About ZR Plasmid Miniprep™ - Classic
The ZR Plasmid Miniprep™-Classic is designed for efficient isolation of plasmid DNA from E. Coli using a traditional 3-buffer (P1, P2, P3) procedure that is simple, rapid, user-friendly, and reliable. It features a modified alkaline lysis protocol together with a unique Fast-Spin column to yield high quality plasmid DNA in minutes. The buffers are color-coded (red, green, yellow) for easy determination of complete cell lysis and neutralization. The innovative Zymo-Spin™ llN columns yield endotoxin-free plasmid DNA. Plasmid DNA purified using the ZR Plasmid Miniprep™-Classic is well suited for use in restriction endonuclease digestion, sequencing, DNA ligation, cloning, PCR, bacterial transformation, transfection, etc.
|DNA Recovery||≥ 30 µl|
|Processing Time||15 min|
|DNA Purity||Plasmid DNA which is well suited for ligation, sequencing, restriction endonuclease digestion, in vitro transcription, and other sensitive applications requiring pure DNA. Typical A(260/280) ≥ 1.8.|
|Plasmid DNA Size||Up to 25 kb.|
|Plasmid DNA Yield||Up to 25 µg per preparation, depending on the plasmid copy number, culture growth conditions, and strain of E. Coli utilized.|
|Procedure||Performed at room temperature (15-30°C) using a centrifuge and/or a vacuum manifold.|
Plasmid products. Restriction Endonuclease digestion of three different plasmids prepared using the ZR Plasmid Miniprep™-Classic, performed in triplicate. M: ZR 1 kb DNA marker (Zymo Research)
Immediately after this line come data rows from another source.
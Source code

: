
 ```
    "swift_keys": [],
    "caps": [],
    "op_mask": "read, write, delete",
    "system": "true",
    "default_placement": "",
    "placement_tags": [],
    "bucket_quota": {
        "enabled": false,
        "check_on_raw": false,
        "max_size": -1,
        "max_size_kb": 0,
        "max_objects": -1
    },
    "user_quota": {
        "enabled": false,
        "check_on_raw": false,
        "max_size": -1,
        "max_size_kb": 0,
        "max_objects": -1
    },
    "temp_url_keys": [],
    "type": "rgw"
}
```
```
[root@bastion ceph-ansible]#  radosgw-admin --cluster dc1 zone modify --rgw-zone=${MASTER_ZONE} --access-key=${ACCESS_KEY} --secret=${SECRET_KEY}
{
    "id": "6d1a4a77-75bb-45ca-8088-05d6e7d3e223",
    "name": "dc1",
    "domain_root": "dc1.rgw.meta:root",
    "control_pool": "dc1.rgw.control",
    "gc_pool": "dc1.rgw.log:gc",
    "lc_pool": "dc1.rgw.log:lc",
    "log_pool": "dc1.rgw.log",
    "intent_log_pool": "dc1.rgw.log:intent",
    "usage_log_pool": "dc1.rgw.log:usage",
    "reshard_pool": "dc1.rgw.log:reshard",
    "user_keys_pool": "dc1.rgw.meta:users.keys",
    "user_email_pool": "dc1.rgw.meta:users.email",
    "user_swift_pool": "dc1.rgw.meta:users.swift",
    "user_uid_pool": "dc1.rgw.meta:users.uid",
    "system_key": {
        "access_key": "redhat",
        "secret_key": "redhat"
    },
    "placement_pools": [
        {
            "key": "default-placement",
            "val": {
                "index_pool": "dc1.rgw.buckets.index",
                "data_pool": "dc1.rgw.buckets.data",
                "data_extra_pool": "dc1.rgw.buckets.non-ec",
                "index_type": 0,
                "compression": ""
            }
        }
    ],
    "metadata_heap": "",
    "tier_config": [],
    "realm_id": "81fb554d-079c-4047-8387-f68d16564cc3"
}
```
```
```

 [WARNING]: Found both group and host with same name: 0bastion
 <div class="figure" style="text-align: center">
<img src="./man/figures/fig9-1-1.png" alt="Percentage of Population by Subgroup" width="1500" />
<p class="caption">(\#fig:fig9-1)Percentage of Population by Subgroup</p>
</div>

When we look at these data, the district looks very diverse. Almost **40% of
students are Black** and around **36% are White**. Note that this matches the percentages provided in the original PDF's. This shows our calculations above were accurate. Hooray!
Sequence-quality DNA preparations. DNA sequencing chromatogram of plasmid DNA prepared using the ZR Plasmid Miniprep™-Classic.
Centrifuge 0.5 - 5 ml1,2 of bacterial culture in a clear 1.5 ml tube at full speed for 15 - 20 seconds in a microcentrifuge. Discard supernatant.
Add 200 µl of P1 Buffer (Red) to the tube and resuspend pellet completely (i.e., by vortexing or pipeting).
Add 200 µl of P2 Buffer (Green)3 and mix by inverting the tube 2 - 4 times. Cells are completely lysed when the solution appears clear, purple, and viscous. Proceed to the next step within 1-2 minutes.
Add 400 µl of P3 Buffer (Yellow) and mix gently but thoroughly. Do not vortex. The sample will turn yellow when the neutralization is complete4. Allow the lysate to incubate at room temperature for 1-2 minutes.
Centrifuge sample(s) for 2 minutes.
Place a Zymo-Spin™ IIN column in a Collection Tube and transfer the supernatant from Step 5 into the Zymo-Spin™ IIN column. When pipeting the supernatant be careful not to disturb the green pellet to avoid transferring any cellular debris to the column.
Centrifuge the Zymo-Spin™ IIN/Collection Tube assembly for 30 seconds.
Discard the flow-through in the Collection Tube, making sure the flow-through does not touch the bottom of the column. Return the Zymo-Spin™ IIN column to the Collection Tube5.
Add 200 µl of Endo-Wash Buffer to the column and centrifuge for 30 seconds.
Add 400 µl of Plasmid Wash Buffer6 to the column. Centrifuge for 1 minute.
Transfer the column into a clean 1.5 ml microcentrifuge tube and then add 30 µl (of DNA Elution Buffer7 to the column. Centrifuge for 30 seconds to elute the plasmid DNA.